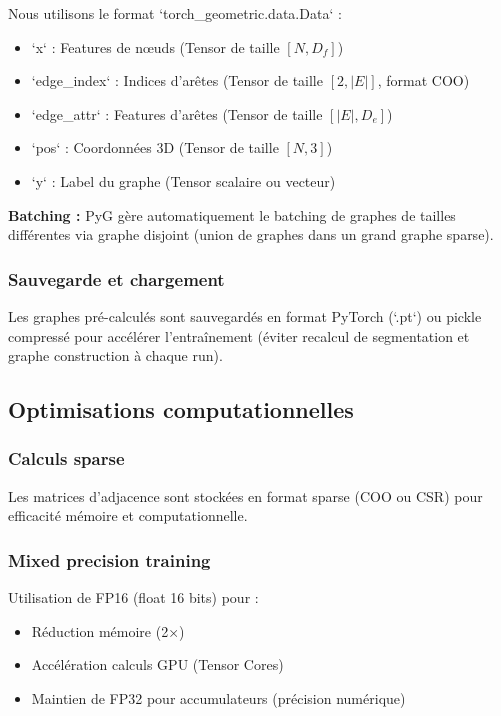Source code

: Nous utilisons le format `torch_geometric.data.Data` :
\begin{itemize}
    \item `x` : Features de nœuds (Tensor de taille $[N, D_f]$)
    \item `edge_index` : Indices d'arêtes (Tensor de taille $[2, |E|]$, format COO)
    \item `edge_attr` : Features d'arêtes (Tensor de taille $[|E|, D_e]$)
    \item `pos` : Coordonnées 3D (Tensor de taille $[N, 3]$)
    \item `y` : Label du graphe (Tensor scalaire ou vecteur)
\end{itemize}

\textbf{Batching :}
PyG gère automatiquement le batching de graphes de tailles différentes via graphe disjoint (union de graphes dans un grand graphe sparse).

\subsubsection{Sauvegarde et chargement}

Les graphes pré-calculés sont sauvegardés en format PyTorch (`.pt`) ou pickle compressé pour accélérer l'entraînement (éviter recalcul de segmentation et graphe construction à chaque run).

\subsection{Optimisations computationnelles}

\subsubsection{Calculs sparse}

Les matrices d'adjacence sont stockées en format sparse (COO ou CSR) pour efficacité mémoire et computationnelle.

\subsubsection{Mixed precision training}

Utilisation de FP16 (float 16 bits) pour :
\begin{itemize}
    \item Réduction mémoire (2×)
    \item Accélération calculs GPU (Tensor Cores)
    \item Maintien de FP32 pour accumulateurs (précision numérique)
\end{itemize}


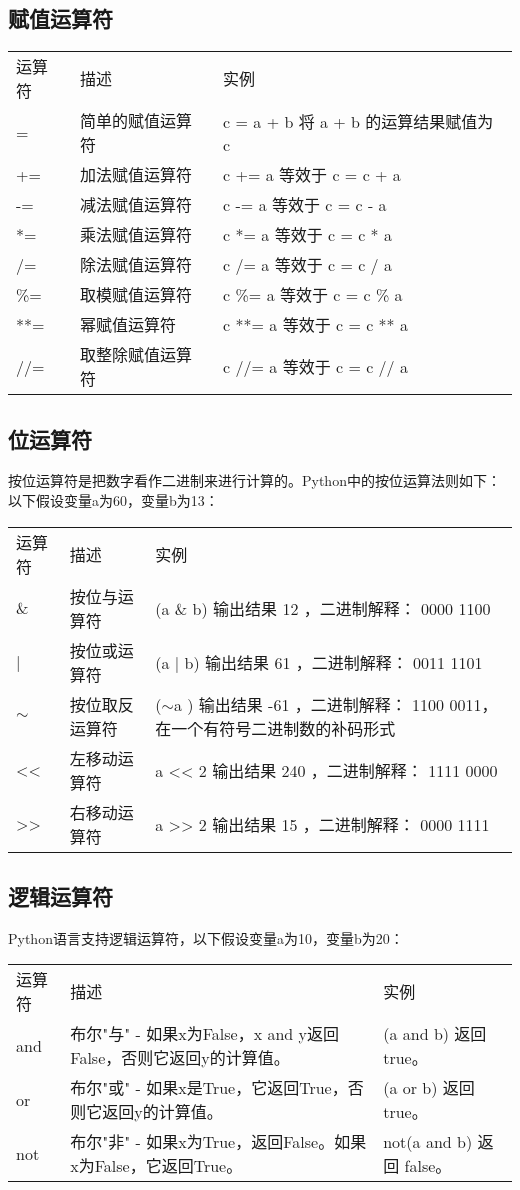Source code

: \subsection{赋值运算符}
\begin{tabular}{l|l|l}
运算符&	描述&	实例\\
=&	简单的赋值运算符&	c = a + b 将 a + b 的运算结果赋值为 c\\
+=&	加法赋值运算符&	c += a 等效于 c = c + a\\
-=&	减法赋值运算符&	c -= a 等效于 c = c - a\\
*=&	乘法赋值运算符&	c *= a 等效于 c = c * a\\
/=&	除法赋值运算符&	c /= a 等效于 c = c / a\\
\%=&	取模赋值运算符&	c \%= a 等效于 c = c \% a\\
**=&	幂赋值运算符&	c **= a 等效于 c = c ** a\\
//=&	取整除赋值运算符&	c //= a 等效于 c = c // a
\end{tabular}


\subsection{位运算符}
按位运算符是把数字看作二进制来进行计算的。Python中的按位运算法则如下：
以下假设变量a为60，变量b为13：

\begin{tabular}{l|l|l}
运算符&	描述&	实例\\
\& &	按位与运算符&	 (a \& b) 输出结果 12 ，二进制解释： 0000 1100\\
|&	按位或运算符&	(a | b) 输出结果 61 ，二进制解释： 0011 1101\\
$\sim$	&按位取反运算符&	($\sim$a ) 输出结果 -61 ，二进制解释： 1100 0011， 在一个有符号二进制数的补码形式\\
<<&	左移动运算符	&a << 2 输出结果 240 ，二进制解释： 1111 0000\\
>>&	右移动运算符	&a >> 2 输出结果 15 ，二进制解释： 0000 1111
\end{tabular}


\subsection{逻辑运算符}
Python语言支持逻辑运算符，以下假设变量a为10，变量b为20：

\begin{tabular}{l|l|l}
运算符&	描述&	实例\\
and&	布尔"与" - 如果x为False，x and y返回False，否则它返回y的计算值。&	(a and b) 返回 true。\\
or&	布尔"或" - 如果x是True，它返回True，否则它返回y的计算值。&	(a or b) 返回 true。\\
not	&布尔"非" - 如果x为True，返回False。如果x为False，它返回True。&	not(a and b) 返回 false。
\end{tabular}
_ _ _ _ _ _ _
[What you have to do]: Go through the entries above and report every line in which the word "graphes" appears.

[Task answer]:
PyG gère automatiquement le batching de graphes de tailles différentes via graphe disjoint (union de graphes dans un grand graphe sparse).
Les graphes pré-calculés sont sauvegardés en format PyTorch (`.pt`) ou pickle compressé pour accélérer l'entraînement (éviter recalcul de segmentation et graphe construction à chaque run).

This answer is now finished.